I’ve learned about lies that you’ve told me, especially the ones about boys in your life. You said that he was harassing you, but then I find out that you offered him an invite into the back of your car. I would’ve stood up for you, even as you begged me not to. Now I see clearly why you wouldn’t have wanted me to get involved, especially since in your reality nothing had been wrong.
A boy broke my heart in the cold, bitter January air, and you decided to call him your “baby” on a warm July night. That might’ve just been the tipping point, the heartbreaking end to a one-ended friendship. At night I ask myself why you do these things that hurt me, while other nights I sing songs that metaphorically say “fuck you” to all that we allegedly had.
And those nights are good, they are freeing. It’s takes a lot of time, but I’ve cleared my mind and I’ve talked it over with myself. Next time you needed help it wouldn’t be me beside you, and maybe I was okay with that. I seemed to be feeling better when I wasn’t getting your notifications, when I wasn’t hearing about how you had changed.

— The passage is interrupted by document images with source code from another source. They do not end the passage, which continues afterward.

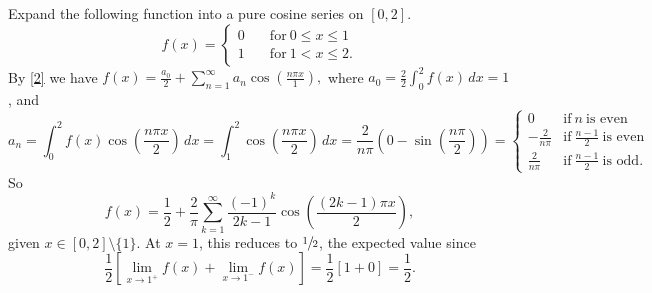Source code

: \begin{example}
    Expand the following function into a pure cosine series on $[0,2]$. \[
        f(x)=
        \begin{cases}
            0\quad &\text{for} \ 0\leq x\leq 1\\
            1 & \text{for} \ 1<x\leq 2.
        \end{cases}
    \] By \cref{2} we have $f(x)=\frac{a_0}{2}+\sum_{n=1}^{\infty} a_n  \cos \left( \frac{n\pi x}{1} \right) ,$ where $a_0=\frac{2}{2}\int_{0}^{2} f(x) \, dx=1$, and \[
    a_n =\int_{0}^{2} f(x) \cos \left( \frac{n\pi x}{2} \right)  \, dx=\int_{1}^{2} \cos \left( \frac{n\pi x}{2} \right)  \, dx=\frac{2}{n\pi}\left( 0-\sin \left( \frac{n\pi}{2} \right)  \right) =
    \begin{cases}
        0\quad & \text{if} \ n \ \text{is even} \\
        -\frac{2}{n\pi}& \text{if} \ \frac{n-1}{2} \ \text{is even} \\
        \frac{2}{n\pi}& \text{if} \ \frac{n-1}{2}\ \text{is odd.}  
    \end{cases}
    \] So \[
    f(x)=\frac{1}{2}+\frac{2}{\pi}\sum_{k=1}^{\infty} \frac{(-1)^k}{2k-1}\cos \left( \frac{(2k-1)\pi x}{2} \right) ,
\] given $x\in [0,2]\setminus \{1\} $. At $x=1$, this reduces to $\sfrac{1}{2}$, the expected value since \[
\frac{1}{2}\left[ \lim_{x\to 1^+}f(x) + \lim_{x\to 1^-}f(x) \right] =\frac{1}{2}[1+0]=\frac{1}{2}.
\] 
\end{example}

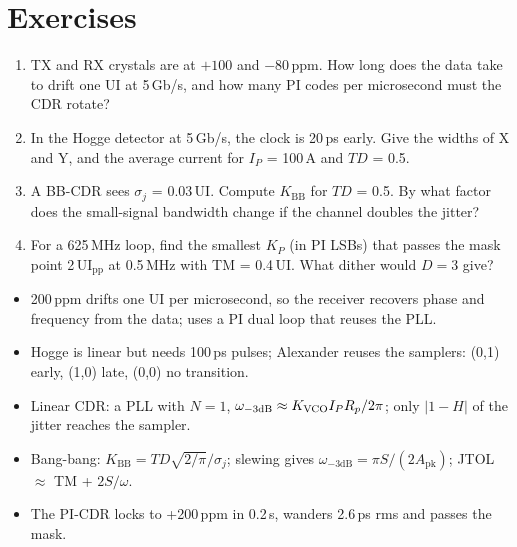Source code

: \section{Exercises}\label{sec:ch13-ex}

\begin{enumerate}[label=\textbf{13.\arabic*},leftmargin=2.4em]
  \item TX and RX crystals are at $+100$ and $-80$\,ppm. How long does the data take to drift one UI at 5\,Gb/s, and how many PI codes per microsecond must the CDR rotate?
  \item In the Hogge detector at 5\,Gb/s, the clock is 20\,ps early. Give the widths of X and Y, and the average current for $I_P$ = 100\,\textmu{}A and $TD$ = 0.5.
  \item A BB-CDR sees $\sigma_j$ = 0.03\,UI. Compute $K_\mathrm{BB}$ for $TD$ = 0.5. By what factor does the small-signal bandwidth change if the channel doubles the jitter?
  \item For a 625\,MHz loop, find the smallest $K_P$ (in PI LSBs) that passes the mask point 2\,UI$_\mathrm{pp}$ at 0.5\,MHz with TM = 0.4\,UI. What dither would $D = 3$ give?
\end{enumerate}

\begin{takeaways}
\begin{itemize}
  \item 200\,ppm drifts one UI per microsecond, so the receiver recovers phase and frequency from the data; \OS{} uses a PI dual loop that reuses the PLL.
  \item Hogge is linear but needs 100\,ps pulses; Alexander reuses the samplers: (0,1) early, (1,0) late, (0,0) no transition.
  \item Linear CDR: a PLL with $N = 1$, $\omega_{-3\mathrm{dB}} \approx \Kvco I_P R_p/2\pi$; only $|1-H|$ of the jitter reaches the sampler.
  \item Bang-bang: $K_\mathrm{BB} = TD\sqrt{2/\pi}/\sigma_j$; slewing gives $\omega_{-3\mathrm{dB}} = \pi S/(2A_\mathrm{pk})$; JTOL $\approx$ TM + $2S/\omega$.
  \item The \OS{} PI-CDR locks to +200\,ppm in 0.2\,\textmu{}s, wanders 2.6\,ps rms and passes the mask.
\end{itemize}
\end{takeaways}
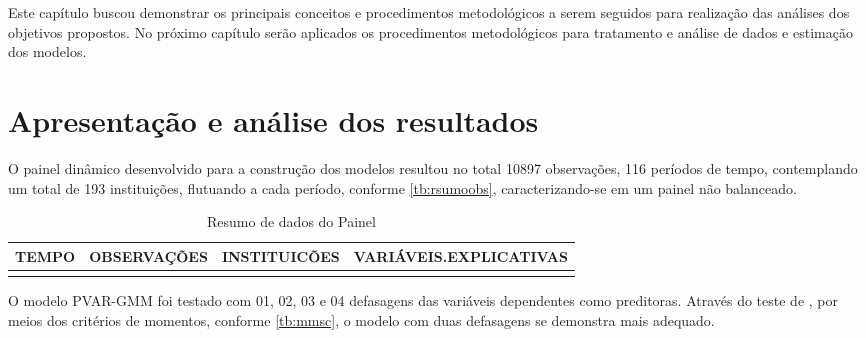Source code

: \documentclass[
  12pt,
  12pt,
  openright,
  oneside,
  a4paper,
  chapter=TITLE,
  section=TITLE,
  subsection=TITLE,
  subsubsection=TITLE,
  english,
  portugues,
  sumario=tradicional]{abntex2}
\begin{document}
Este capítulo buscou demonstrar os principais conceitos e procedimentos metodológicos a serem seguidos para realização das análises dos objetivos propostos. No próximo capítulo serão aplicados os procedimentos metodológicos para tratamento e análise de dados e estimação dos modelos.

\textual
\pagestyle{simple}
\parindent 1.50cm

\chapter{Apresentação e análise dos resultados}

O painel dinâmico desenvolvido para a construção dos modelos resultou no total 10897 observações, 116 períodos de tempo, contemplando um total de 193 instituições, flutuando a cada período, conforme \autoref{tb:rsumoobs}, caracterizando-se em um painel não balanceado.

\begin{table}[!h]
\caption{Resumo de dados do Painel}
\begingroup\fontsize{10}{12}\selectfont

\begin{tabu} to 
\toprule
TEMPO & OBSERVAÇÕES & INSTITUICÕES & VARIÁVEIS.EXPLICATIVAS\\
\midrule
{} &  &  & \\
\bottomrule
\end{tabu}
\endgroup{}
\label{tb:rsumoobs}
\end{table}

O modelo PVAR-GMM foi testado com 01, 02, 03 e 04 defasagens das variáveis dependentes como preditoras. Através do teste de \textcite{andrews-lu:2001}, por meios dos critérios de momentos, conforme \autoref{tb:mmsc}, o modelo com duas defasagens se demonstra mais adequado.
\end{document}
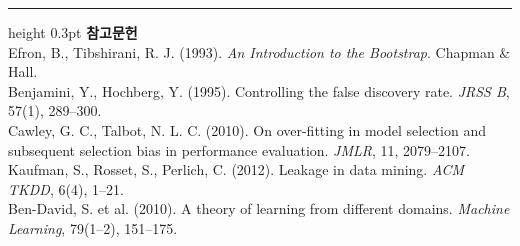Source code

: \documentclass[10pt]{article}
\begin{document}
\vspace{0.6em}
\hrule height 0.3pt
\vspace{0.5em}
{\footnotesize
\textbf{참고문헌}\\[0.3em]
Efron, B., Tibshirani, R. J. (1993). \emph{An Introduction to the Bootstrap}.
Chapman \& Hall.\\[0.15em]
Benjamini, Y., Hochberg, Y. (1995). Controlling the false discovery rate.
\emph{JRSS B}, 57(1), 289--300.\\[0.15em]
Cawley, G. C., Talbot, N. L. C. (2010). On over-fitting in model selection and
subsequent selection bias in performance evaluation. \emph{JMLR}, 11, 2079--2107.\\[0.15em]
Kaufman, S., Rosset, S., Perlich, C. (2012). Leakage in data mining.
\emph{ACM TKDD}, 6(4), 1--21.\\[0.15em]
Ben-David, S. et al. (2010). A theory of learning from different domains.
\emph{Machine Learning}, 79(1--2), 151--175.
}
\end{document}
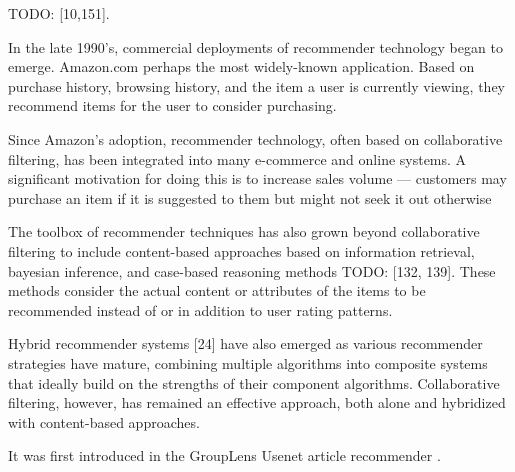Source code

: TODO: [10,151]. 

In the late 1990's, commercial deployments of recommender technology began to emerge. Amazon.com perhaps the most widely-known application. Based on purchase history, browsing history, and the item a user is currently viewing, they recommend items for the user to consider purchasing. 

Since Amazon’s adoption, recommender technology, often based on
collaborative filtering, has been integrated into many e-commerce and
online systems. A significant motivation for doing this is to increase
sales volume — customers may purchase an item if it is suggested to
them but might not seek it out otherwise

The toolbox of recommender techniques has also grown beyond
collaborative filtering to include content-based approaches based on
information retrieval, bayesian inference, and case-based reasoning
methods
TODO: [132, 139].
These methods consider the actual content or attributes of the items to be recommended instead of or in addition to user rating patterns. 

Hybrid recommender systems [24] have also emerged as various recommender strategies have mature, combining multiple algorithms into composite systems that ideally build on the strengths of their component algorithms. Collaborative filtering, however,
has remained an effective approach, both alone and hybridized
with content-based approaches.


It was first introduced in the GroupLens Usenet article recommender \cite{grouplens}. 
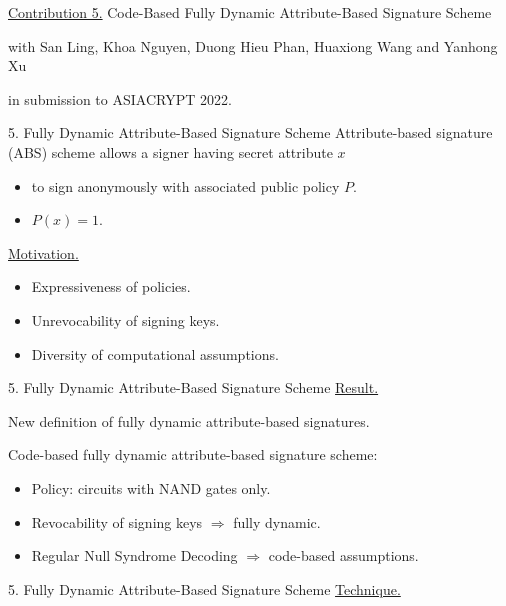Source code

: \begin{frame}
	\underline{Contribution 5.} Code-Based Fully Dynamic Attribute-Based Signature Scheme
	
	{\small with San Ling, Khoa Nguyen, Duong Hieu Phan, Huaxiong Wang and Yanhong Xu}
	
	in submission to ASIACRYPT 2022.
\end{frame}

\begin{frame}{5. Fully Dynamic Attribute-Based Signature Scheme}
	Attribute-based signature (ABS) scheme allows a signer having secret attribute $x$
	\begin{itemize}
		\item to sign anonymously with associated public policy $P$.
		\item $P(x) = 1$.
	\end{itemize}
	
	\underline{Motivation.}
	\begin{itemize}
		\item Expressiveness of policies.
		\item Unrevocability of signing keys.
		\item Diversity of computational assumptions.
	\end{itemize}
\end{frame}

\begin{frame}{5. Fully Dynamic Attribute-Based Signature Scheme}
	\underline{Result.} 
	
	New definition of fully dynamic attribute-based signatures.
	
	Code-based fully dynamic attribute-based signature scheme:
	\begin{itemize}
		\item Policy: circuits with NAND gates only.
		\item Revocability of signing keys $\Rightarrow$ fully dynamic.
		\item Regular Null Syndrome Decoding $\Rightarrow$ code-based assumptions.
	\end{itemize}
\end{frame}

\begin{frame}{5. Fully Dynamic Attribute-Based Signature Scheme}
	\underline{Technique.}
	
\end{frame}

I can listen to those songs that make me feel better, and I can dance and forget about the trouble you ever caused me. I think now that I’ve grown older and lived through your artificial friendship I don’t need it anymore. Sometimes eating lunch alone feels even more crowded than eating lunch with you.
It all comes down to this, that in a few years we might not even remember the friendship we had, even if we never had an authentic one. But I’ll always remember, that as we both grow old, I won’t be the one driving you home when you get drunk or are lost. It ain’t me anymore, and hell, that’s okay with me.